* What to do *
From the listing below, pull out the lines that hold "політичної".
====== Recorded information ======
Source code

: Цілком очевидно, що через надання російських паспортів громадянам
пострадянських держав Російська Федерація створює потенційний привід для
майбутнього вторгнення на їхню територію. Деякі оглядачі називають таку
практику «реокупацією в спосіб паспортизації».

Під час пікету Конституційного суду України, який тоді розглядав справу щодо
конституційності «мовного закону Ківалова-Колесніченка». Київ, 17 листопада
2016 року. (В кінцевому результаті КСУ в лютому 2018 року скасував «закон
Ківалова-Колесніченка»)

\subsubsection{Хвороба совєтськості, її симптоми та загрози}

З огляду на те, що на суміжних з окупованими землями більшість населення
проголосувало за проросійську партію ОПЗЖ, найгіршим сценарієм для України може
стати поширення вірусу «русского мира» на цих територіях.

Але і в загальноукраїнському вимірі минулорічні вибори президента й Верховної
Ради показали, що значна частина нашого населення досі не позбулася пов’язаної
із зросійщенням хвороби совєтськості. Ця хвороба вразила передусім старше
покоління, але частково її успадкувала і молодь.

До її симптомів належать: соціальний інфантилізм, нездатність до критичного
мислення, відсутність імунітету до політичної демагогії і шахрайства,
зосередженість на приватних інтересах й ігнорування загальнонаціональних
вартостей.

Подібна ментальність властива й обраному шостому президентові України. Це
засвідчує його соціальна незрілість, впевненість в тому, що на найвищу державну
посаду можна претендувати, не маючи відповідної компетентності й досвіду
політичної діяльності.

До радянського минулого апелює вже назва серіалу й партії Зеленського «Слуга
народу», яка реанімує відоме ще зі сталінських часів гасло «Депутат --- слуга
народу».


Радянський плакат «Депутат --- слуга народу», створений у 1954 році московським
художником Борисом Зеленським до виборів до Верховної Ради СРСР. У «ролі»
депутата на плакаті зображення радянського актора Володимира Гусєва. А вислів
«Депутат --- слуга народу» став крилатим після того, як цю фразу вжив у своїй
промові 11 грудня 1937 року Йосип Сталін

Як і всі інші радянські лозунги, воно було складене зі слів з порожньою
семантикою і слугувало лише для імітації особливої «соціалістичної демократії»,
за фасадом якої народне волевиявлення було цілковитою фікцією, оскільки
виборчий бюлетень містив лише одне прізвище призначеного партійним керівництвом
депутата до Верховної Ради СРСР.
======
====== Recorded information ======
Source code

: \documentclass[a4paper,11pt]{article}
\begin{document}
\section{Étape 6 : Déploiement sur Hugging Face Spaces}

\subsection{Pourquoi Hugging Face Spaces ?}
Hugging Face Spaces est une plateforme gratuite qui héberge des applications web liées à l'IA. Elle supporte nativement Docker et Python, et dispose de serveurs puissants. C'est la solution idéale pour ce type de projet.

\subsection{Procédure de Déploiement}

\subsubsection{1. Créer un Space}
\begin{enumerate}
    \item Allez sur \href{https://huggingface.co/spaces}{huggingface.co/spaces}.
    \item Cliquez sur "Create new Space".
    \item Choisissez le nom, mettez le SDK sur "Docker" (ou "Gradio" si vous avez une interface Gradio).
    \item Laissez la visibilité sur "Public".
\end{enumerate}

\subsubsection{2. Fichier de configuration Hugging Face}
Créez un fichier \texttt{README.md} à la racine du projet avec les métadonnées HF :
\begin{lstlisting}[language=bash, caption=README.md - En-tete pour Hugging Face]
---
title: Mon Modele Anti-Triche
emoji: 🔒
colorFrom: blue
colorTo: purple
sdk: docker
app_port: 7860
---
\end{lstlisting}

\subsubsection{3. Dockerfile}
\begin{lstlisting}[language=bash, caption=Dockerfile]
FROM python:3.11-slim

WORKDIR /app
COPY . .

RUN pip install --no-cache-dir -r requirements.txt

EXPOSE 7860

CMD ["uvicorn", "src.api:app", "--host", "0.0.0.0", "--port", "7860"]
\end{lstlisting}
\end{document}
======
* Solution to this exercise *
мислення, відсутність імунітету до політичної демагогії і шахрайства,
політичної діяльності.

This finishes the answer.